[Material provided Boundary: Start]
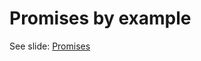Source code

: # Promises by example


See slide: [Promises](https://docs.google.com/presentation/d/1cWownsuLFQAliuNe2WZLD7DxcctaeW5vdu1o9yuDrTI/edit#slide=id.g10286c8041_0_343)
   


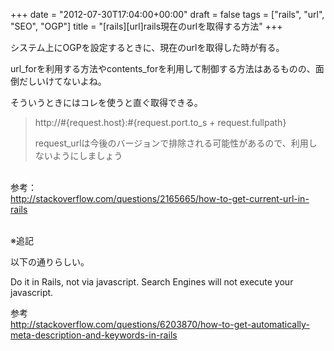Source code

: +++
date = "2012-07-30T17:04:00+00:00"
draft = false
tags = ["rails", "url", "SEO", "OGP"]
title = "[rails][url]rails現在のurlを取得する方法"
+++
<p>システム上にOGPを設定するときに、現在のurlを取得した時が有る。</p>&#13;
<p>url_forを利用する方法やcontents_forを利用して制御する方法はあるものの、面倒だしいけてないよね。</p>&#13;
<p>そういうときにはコレを使うと直ぐ取得できる。</p>&#13;
<blockquote>&#13;
<p><span>http://#{request.host}:#{request.port.to_s + request.fullpath}</span></p>&#13;
<p><span>request_urlは今後のバージョンで排除される可能性があるので、利用しないようにしましょう</span></p>&#13;
</blockquote>&#13;
<p><br />参考：<br /><a href="http://stackoverflow.com/questions/2165665/how-to-get-current-url-in-rails">http://stackoverflow.com/questions/2165665/how-to-get-current-url-in-rails</a></p>&#13;
&#13;
<p><br />※追記</p>&#13;
<p><span>以下の通りらしい。</span></p>&#13;
<p><span>Do it in Rails, not via javascript. Search Engines will not execute your javascript.</span></p>&#13;
<p>参考<br /><a href="http://stackoverflow.com/questions/6203870/how-to-get-automatically-meta-description-and-keywords-in-rails">http://stackoverflow.com/questions/6203870/how-to-get-automatically-meta-description-and-keywords-in-rails</a> </p> 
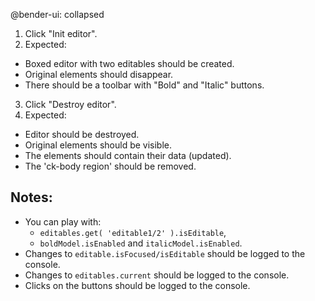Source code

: @bender-ui: collapsed

1. Click "Init editor".
2. Expected:
  * Boxed editor with two editables should be created.
  * Original elements should disappear.
  * There should be a toolbar with "Bold" and "Italic" buttons.
3. Click "Destroy editor".
4. Expected:
  * Editor should be destroyed.
  * Original elements should be visible.
  * The elements should contain their data (updated).
  * The 'ck-body region' should be removed.

## Notes:

* You can play with:
  * `editables.get( 'editable1/2' ).isEditable`,
  * `boldModel.isEnabled` and `italicModel.isEnabled`.
* Changes to `editable.isFocused/isEditable` should be logged to the console.
* Changes to `editables.current` should be logged to the console.
* Clicks on the buttons should be logged to the console.
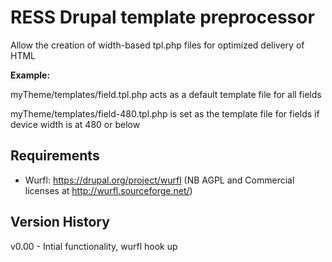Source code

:RESS Drupal template preprocessor
=================================
Allow the creation of width-based tpl.php files for optimized delivery of HTML

**Example:**

myTheme/templates/field.tpl.php acts as a default template file for all fields

myTheme/templates/field-480.tpl.php is set as the template file for fields if device width is at 480 or below


Requirements
------------
* Wurfl: https://drupal.org/project/wurfl (NB AGPL and Commercial licenses at http://wurfl.sourceforge.net/)



Version History
---------------
v0.00 - Intial functionality, wurfl hook up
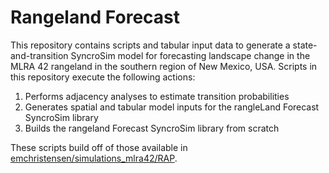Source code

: # Rangeland Forecast

This repository contains scripts and tabular input data to generate a state-and-transition SyncroSim model for forecasting landscape change in the MLRA 42 rangeland in the southern region of New Mexico, USA. Scripts in this repository execute the following actions:

1) Performs adjacency analyses to estimate transition probabilities
2) Generates spatial and tabular model inputs for the rangleLand Forecast SyncroSim library
3) Builds the rangeland Forecast SyncroSim library from scratch

These scripts build off of those available in [emchristensen/simulations_mlra42/RAP](https://github.com/emchristensen/simulations_mlra42).
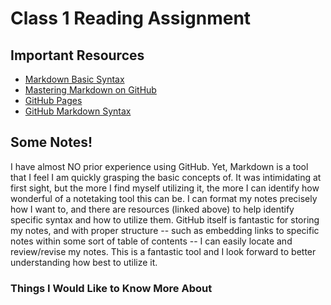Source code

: # Class 1 Reading Assignment

## Important Resources

* [Markdown Basic Syntax](https://www.markdownguide.org/basic-syntax/)
* [Mastering Markdown on GitHub](https://docs.github.com/en/get-started/writing-on-github/getting-started-with-writing-and-formatting-on-github/basic-writing-and-formatting-syntax)
* [GitHub Pages](https://pages.github.com/)
* [GitHub Markdown Syntax](https://docs.github.com/en/get-started/writing-on-github/getting-started-with-writing-and-formatting-on-github/basic-writing-and-formatting-syntax)

## Some Notes!

I have almost NO prior experience using GitHub. Yet, Markdown is a tool that I feel I am quickly grasping the basic concepts of. It was intimidating at first sight, but the more I find myself utilizing it, the more I can identify how wonderful of a notetaking tool this can be. I can format my notes precisely how I want to, and there are resources (linked above) to help identify specific syntax and how to utilize them. GitHub itself is fantastic for storing my notes, and with proper structure -- such as embedding links to specific notes within some sort of table of contents -- I can easily locate and review/revise my notes. This is a fantastic tool and I look forward to better understanding how best to utilize it. 

### Things I Would Like to Know More About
[Material provided Boundary: End]
» **Task to complete**
With the pictures omitted, reproduce the records in full and exactly.

» **Written answer**
Source code

: # Promises by example


See slide: [Promises](https://docs.google.com/presentation/d/1cWownsuLFQAliuNe2WZLD7DxcctaeW5vdu1o9yuDrTI/edit#slide=id.g10286c8041_0_343)
   


Source code

: +++
date = "2012-07-30T17:04:00+00:00"
draft = false
tags = ["rails", "url", "SEO", "OGP"]
title = "[rails][url]rails現在のurlを取得する方法"
+++
<p>システム上にOGPを設定するときに、現在のurlを取得した時が有る。</p>&#13;
<p>url_forを利用する方法やcontents_forを利用して制御する方法はあるものの、面倒だしいけてないよね。</p>&#13;
<p>そういうときにはコレを使うと直ぐ取得できる。</p>&#13;
<blockquote>&#13;
<p><span>http://#{request.host}:#{request.port.to_s + request.fullpath}</span></p>&#13;
<p><span>request_urlは今後のバージョンで排除される可能性があるので、利用しないようにしましょう</span></p>&#13;
</blockquote>&#13;
<p><br />参考：<br /><a href="http://stackoverflow.com/questions/2165665/how-to-get-current-url-in-rails">http://stackoverflow.com/questions/2165665/how-to-get-current-url-in-rails</a></p>&#13;
&#13;
<p><br />※追記</p>&#13;
<p><span>以下の通りらしい。</span></p>&#13;
<p><span>Do it in Rails, not via javascript. Search Engines will not execute your javascript.</span></p>&#13;
<p>参考<br /><a href="http://stackoverflow.com/questions/6203870/how-to-get-automatically-meta-description-and-keywords-in-rails">http://stackoverflow.com/questions/6203870/how-to-get-automatically-meta-description-and-keywords-in-rails</a> </p> 
Source code

: @bender-ui: collapsed

1. Click "Init editor".
2. Expected:
  * Boxed editor with two editables should be created.
  * Original elements should disappear.
  * There should be a toolbar with "Bold" and "Italic" buttons.
3. Click "Destroy editor".
4. Expected:
  * Editor should be destroyed.
  * Original elements should be visible.
  * The elements should contain their data (updated).
  * The 'ck-body region' should be removed.

## Notes:

* You can play with:
  * `editables.get( 'editable1/2' ).isEditable`,
  * `boldModel.isEnabled` and `italicModel.isEnabled`.
* Changes to `editable.isFocused/isEditable` should be logged to the console.
* Changes to `editables.current` should be logged to the console.
* Clicks on the buttons should be logged to the console.
Source code

:RESS Drupal template preprocessor
=================================
Allow the creation of width-based tpl.php files for optimized delivery of HTML

**Example:**

myTheme/templates/field.tpl.php acts as a default template file for all fields

myTheme/templates/field-480.tpl.php is set as the template file for fields if device width is at 480 or below


Requirements
------------
* Wurfl: https://drupal.org/project/wurfl (NB AGPL and Commercial licenses at http://wurfl.sourceforge.net/)



Version History
---------------
v0.00 - Intial functionality, wurfl hook up
Source code

: # Rangeland Forecast

This repository contains scripts and tabular input data to generate a state-and-transition SyncroSim model for forecasting landscape change in the MLRA 42 rangeland in the southern region of New Mexico, USA. Scripts in this repository execute the following actions:

1) Performs adjacency analyses to estimate transition probabilities
2) Generates spatial and tabular model inputs for the rangleLand Forecast SyncroSim library
3) Builds the rangeland Forecast SyncroSim library from scratch

These scripts build off of those available in [emchristensen/simulations_mlra42/RAP](https://github.com/emchristensen/simulations_mlra42).
Source code

: # Class 1 Reading Assignment

## Important Resources

* [Markdown Basic Syntax](https://www.markdownguide.org/basic-syntax/)
* [Mastering Markdown on GitHub](https://docs.github.com/en/get-started/writing-on-github/getting-started-with-writing-and-formatting-on-github/basic-writing-and-formatting-syntax)
* [GitHub Pages](https://pages.github.com/)
* [GitHub Markdown Syntax](https://docs.github.com/en/get-started/writing-on-github/getting-started-with-writing-and-formatting-on-github/basic-writing-and-formatting-syntax)

## Some Notes!

I have almost NO prior experience using GitHub. Yet, Markdown is a tool that I feel I am quickly grasping the basic concepts of. It was intimidating at first sight, but the more I find myself utilizing it, the more I can identify how wonderful of a notetaking tool this can be. I can format my notes precisely how I want to, and there are resources (linked above) to help identify specific syntax and how to utilize them. GitHub itself is fantastic for storing my notes, and with proper structure -- such as embedding links to specific notes within some sort of table of contents -- I can easily locate and review/revise my notes. This is a fantastic tool and I look forward to better understanding how best to utilize it. 

### Things I Would Like to Know More About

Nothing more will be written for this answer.